# PROMPT:
The lines to repeat are those below from the one containing "### XML limitations" down to the one containing "Then, these will", both included; reproduce them exactly and nothing else.

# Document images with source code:
=== Section Start ===
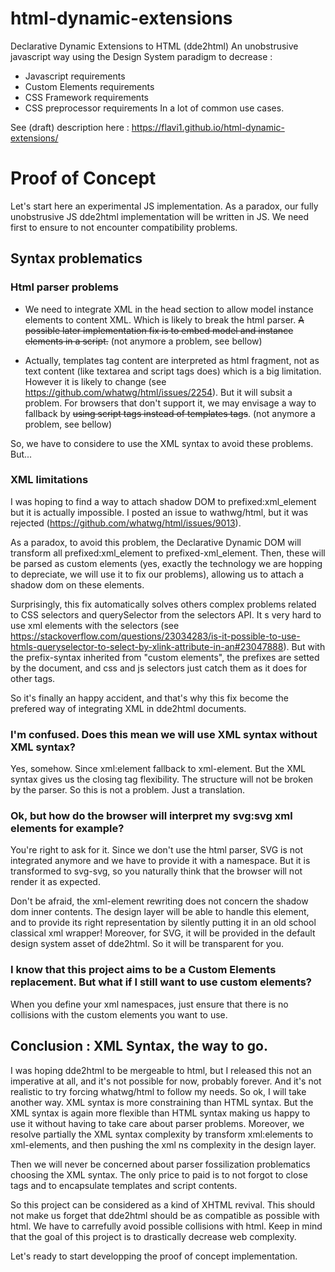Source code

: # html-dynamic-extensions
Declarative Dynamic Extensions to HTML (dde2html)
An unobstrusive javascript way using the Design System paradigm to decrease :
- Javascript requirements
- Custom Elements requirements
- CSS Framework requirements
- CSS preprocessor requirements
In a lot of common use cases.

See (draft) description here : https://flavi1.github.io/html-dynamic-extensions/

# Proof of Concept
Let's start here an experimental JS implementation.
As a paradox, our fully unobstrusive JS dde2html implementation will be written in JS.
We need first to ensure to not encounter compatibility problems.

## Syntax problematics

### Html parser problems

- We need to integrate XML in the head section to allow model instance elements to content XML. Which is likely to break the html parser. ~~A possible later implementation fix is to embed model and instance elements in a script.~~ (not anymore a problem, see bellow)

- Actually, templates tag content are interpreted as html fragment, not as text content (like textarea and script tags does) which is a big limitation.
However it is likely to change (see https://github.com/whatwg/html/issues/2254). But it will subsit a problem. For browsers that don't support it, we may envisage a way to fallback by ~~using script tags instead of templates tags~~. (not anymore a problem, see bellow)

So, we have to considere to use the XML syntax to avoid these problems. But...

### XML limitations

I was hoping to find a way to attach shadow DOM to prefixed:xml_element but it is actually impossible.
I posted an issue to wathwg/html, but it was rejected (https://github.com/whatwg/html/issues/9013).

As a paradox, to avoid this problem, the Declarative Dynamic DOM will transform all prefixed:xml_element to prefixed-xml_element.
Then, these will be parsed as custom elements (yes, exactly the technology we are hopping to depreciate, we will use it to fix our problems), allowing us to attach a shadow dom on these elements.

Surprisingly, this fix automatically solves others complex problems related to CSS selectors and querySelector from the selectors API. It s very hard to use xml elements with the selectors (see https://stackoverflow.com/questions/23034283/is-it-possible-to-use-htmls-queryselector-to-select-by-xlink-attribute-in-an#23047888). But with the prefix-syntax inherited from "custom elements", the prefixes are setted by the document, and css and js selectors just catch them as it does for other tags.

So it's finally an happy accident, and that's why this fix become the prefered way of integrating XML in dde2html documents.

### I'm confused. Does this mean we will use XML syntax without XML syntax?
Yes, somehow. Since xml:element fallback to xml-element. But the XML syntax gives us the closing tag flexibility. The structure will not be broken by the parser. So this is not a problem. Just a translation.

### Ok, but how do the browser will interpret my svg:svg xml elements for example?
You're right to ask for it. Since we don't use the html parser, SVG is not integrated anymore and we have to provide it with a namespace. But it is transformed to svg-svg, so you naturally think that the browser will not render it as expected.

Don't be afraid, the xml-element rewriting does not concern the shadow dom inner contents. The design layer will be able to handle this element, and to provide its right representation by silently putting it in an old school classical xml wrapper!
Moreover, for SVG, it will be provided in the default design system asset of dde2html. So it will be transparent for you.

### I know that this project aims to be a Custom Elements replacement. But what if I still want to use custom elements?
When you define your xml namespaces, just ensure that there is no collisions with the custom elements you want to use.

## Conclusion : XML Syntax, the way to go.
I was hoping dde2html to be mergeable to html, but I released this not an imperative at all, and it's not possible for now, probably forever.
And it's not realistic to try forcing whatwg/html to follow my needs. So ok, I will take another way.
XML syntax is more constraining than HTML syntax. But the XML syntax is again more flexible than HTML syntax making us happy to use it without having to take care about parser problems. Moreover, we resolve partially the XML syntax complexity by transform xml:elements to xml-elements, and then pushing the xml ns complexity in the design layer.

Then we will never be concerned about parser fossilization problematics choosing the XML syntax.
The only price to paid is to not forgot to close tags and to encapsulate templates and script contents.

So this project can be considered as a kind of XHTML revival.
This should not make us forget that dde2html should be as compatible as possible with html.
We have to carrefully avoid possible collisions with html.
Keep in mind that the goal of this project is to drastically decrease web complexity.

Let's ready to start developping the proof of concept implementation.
=== Section End ===
=== Section Start ===
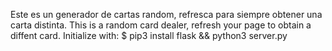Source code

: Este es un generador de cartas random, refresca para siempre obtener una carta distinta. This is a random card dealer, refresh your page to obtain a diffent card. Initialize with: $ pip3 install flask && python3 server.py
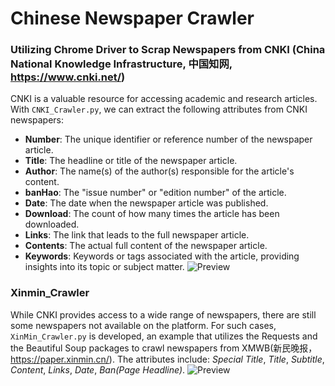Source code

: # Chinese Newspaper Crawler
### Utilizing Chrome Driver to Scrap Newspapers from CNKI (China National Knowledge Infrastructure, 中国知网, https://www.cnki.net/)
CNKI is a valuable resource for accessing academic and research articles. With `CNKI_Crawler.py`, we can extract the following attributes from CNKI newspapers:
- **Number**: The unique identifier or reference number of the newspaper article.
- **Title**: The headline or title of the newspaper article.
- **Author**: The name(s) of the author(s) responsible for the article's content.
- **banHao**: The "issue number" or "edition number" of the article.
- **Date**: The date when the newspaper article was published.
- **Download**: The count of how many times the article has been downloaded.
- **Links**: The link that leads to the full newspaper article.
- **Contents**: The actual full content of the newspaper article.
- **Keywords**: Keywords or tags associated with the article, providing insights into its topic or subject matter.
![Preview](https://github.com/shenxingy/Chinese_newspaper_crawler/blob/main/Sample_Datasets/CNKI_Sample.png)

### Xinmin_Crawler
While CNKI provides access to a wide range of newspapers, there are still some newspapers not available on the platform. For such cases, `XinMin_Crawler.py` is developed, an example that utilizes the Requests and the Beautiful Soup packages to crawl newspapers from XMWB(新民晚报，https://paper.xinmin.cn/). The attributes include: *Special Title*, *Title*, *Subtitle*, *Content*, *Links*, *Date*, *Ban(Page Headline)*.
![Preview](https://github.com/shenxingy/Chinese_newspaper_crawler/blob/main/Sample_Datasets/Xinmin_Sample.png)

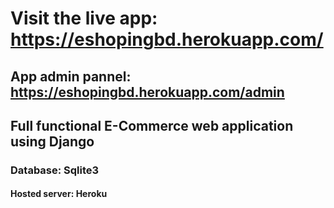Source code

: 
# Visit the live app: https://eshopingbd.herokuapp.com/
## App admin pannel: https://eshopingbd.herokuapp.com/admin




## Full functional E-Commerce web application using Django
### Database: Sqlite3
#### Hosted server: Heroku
=== Section End ===
# OUTPUT FOR THIS TASK:
### XML limitations

I was hoping to find a way to attach shadow DOM to prefixed:xml_element but it is actually impossible.
I posted an issue to wathwg/html, but it was rejected (https://github.com/whatwg/html/issues/9013).

As a paradox, to avoid this problem, the Declarative Dynamic DOM will transform all prefixed:xml_element to prefixed-xml_element.
Then, these will be parsed as custom elements (yes, exactly the technology we are hopping to depreciate, we will use it to fix our problems), allowing us to attach a shadow dom on these elements.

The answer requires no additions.